Abstract
Dying alone in a hospital bed is not what I envision when I think about my own death. As a third-year medical student, I have the honor of serving as leader for No One Dies Alone at my medical institution. I want to share my story to inspire others to participate in vigils with one who is dying or to assist in the efforts to contact family.
Keywords: Compassionate companion, end of life, good death, healing presence
The definition of a good death includes that no one should die alone. This concept has remained nearly unchanged over the years.1 Dying alone can carry a huge weight of loneliness, and loneliness in and of itself has been shown to be associated with increased levels of pain.2 No One Dies Alone (NODA) addresses this need through volunteers committed to spending time with patients who are in the last 48 hours of life and without any visitors. The first NODA was funded in Oregon.3 However, not allowing somebody to die alone is easier said than done.
I volunteered to work in the wards on a weekend. In a brief phone call with the upper-level resident, I received my patient assignments. One of them was a 64-year-old man who had a history of metastatic squamous cell carcinoma. The resident told me this man met the inpatient hospice criteria and requested NODA services for him. On chart review, this patient also had a history of stage 4 kidney disease secondary to his previous chemotherapy regimen, cisplatin. There was a nephrology note saying that dialysis was not going to change the overall prognosis. Palliative care documented a detailed discussion about hospice with the patient. Oncology was also involved in the care and had switched his chemotherapy regimen to a less nephrotoxic agent, pembrolizumab.
The morning of my service, I placed my student whitecoat and stethoscope in the physician’s room to sit on a vigil with this patient for a couple of hours prior to pre-rounds. The patient was able to squeeze my hand and nod in agreement when asked about his comfort. He was sleepy. I played relaxing music for him during my shift. Later, another volunteer arrived, so I left to start my rounds. By the time my team and I rounded on him, his breath had become agonal. After rounds, I inquired about his family or friends. The team told me that the patient allowed them to search on his cell phone for contacts. However, throughout days of hospitalization, they had been unsuccessful. From the most recent note from palliative care, his prognosis was hours. The patient was slowly becoming less able to interact and could no longer tolerate a conversation.
After finishing rounds and seeing the new patients in the emergency department, my attending dismissed me. I stayed to check my patient’s cellphone and try to contact his family. His mobile was an older flip phone with a small keypad. To my surprise, there were no contacts in the registry. All messages seemed to be scams or advertisements. No social media or mail was set up. I was losing courage but thought of searching the call log as a last resort. There were unidentified calls with random numbers, so I dialed each number in the hope of reaching a close friend or family. After frantic efforts, his neighbor answered and reported they had a close friendship. The neighbor provided me the number of a cousin who subsequently shared with me the number of one of his brothers. The brother lived out of town but provided a phone number of the patient’s niece who could come to the hospital sooner. I was surprised that no one knew that he was hospitalized.

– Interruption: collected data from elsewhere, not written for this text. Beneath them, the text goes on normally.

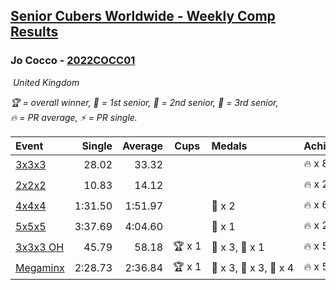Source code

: <style>table {white-space: nowrap;}</style>
<link rel="stylesheet" type="text/css" href="/scw-comp/css/flags.css" />

## [Senior Cubers Worldwide - Weekly Comp Results](/scw-comp/results/)
### Jo Cocco - [2022COCC01](https://www.worldcubeassociation.org/persons/2022COCC01)

<i class="flag flag-GB" />&nbsp;United Kingdom

<span style="white-space: nowrap;">🏆 = overall winner</span>, <span style="white-space: nowrap;">🥇 = 1st senior</span>, <span style="white-space: nowrap;">🥈 = 2nd senior</span>, <span style="white-space: nowrap;">🥉 = 3rd senior</span>, <span style="white-space: nowrap;">🔥 = PR average</span>, <span style="white-space: nowrap;">⚡ = PR single</span>.

| Event | Single | Average | Cups | Medals | Achievements|
| :-- | --: | --: | :--: | :-- | :-- |
| [3x3x3](333.md) | 28.02 | 33.32 |  |  | 🔥 x 8, ⚡ x 7 |
| [2x2x2](222.md) | 10.83 | 14.12 |  |  | 🔥 x 2, ⚡ x 2 |
| [4x4x4](444.md) | 1:31.50 | 1:51.97 |  | 🥉 x 2 | 🔥 x 6, ⚡ x 9 |
| [5x5x5](555.md) | 3:37.69 | 4:04.60 |  | 🥉 x 1 | 🔥 x 2, ⚡ x 3 |
| [3x3x3 OH](333oh.md) | 45.79 | 58.18 | 🏆 x 1 | 🥇 x 3, 🥈 x 1 | 🔥 x 5, ⚡ x 6 |
| [Megaminx](minx.md) | 2:28.73 | 2:36.84 | 🏆 x 1 | 🥇 x 3, 🥈 x 3, 🥉 x 4 | 🔥 x 5, ⚡ x 6 |

<!-- Global site tag (gtag.js) - Google Analytics -->
<script async src="https://www.googletagmanager.com/gtag/js?id=UA-86348435-3"></script>
<script>window.dataLayer = window.dataLayer || []; function gtag() {dataLayer.push(arguments);} gtag('js', new Date()); gtag('config', 'UA-86348435-3');</script>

It was the end of a long shift. We checked out to the night team. I worried this man was soon going to pass away and decided to stop by his room for an evening vigil. I sat next to him and held his hand, determined to stay with him until his niece arrived. After sitting for about half an hour, his breaths were becoming more deep and less frequent and then he gasped for his deep last breath. Immediately, I notified his nurse and night doctor, who arrived to announce time of death. This man did not die alone, and it was an honor to be by his side. I left the room while the team was processing his death. When I arrived home, I logged onto the medical records where the death note reported that his niece had arrived to receive the news.
I could not help but replay this humbling experience in my head that night. A few minutes before he passed, I talked to him, hoping he could still listen. I told him about his family members who were notified. I told him he was much loved and that they cared for him very much. He teared up after I said those words. I want to believe his tear was a sign of comfort, joy, or peace. Shortly afterwards, his hand lost tone and his breathing stopped.
The meaning of these situations cannot be learned from studying for an exam but rather from experience. As a medical student, I had the time to be with my patient. I am aware that the opportunity to sit for vigils will lessen during residency due to higher patient load and level of responsibility. In the current clinical environment, time spent with patients is short. In busy hospital days, the floors reach full capacity with new admissions.
This experience changed me. I will always remember the importance of compassionate companionship when relatives are not present. Acts of caring for patients mean different things depending on the situation. This experience has become my motive to be intentionally benevolent when practicing medicine, especially with patients near the end of life.
Acknowledgments
The author would like to express appreciation to the No One Dies Alone volunteers across the country.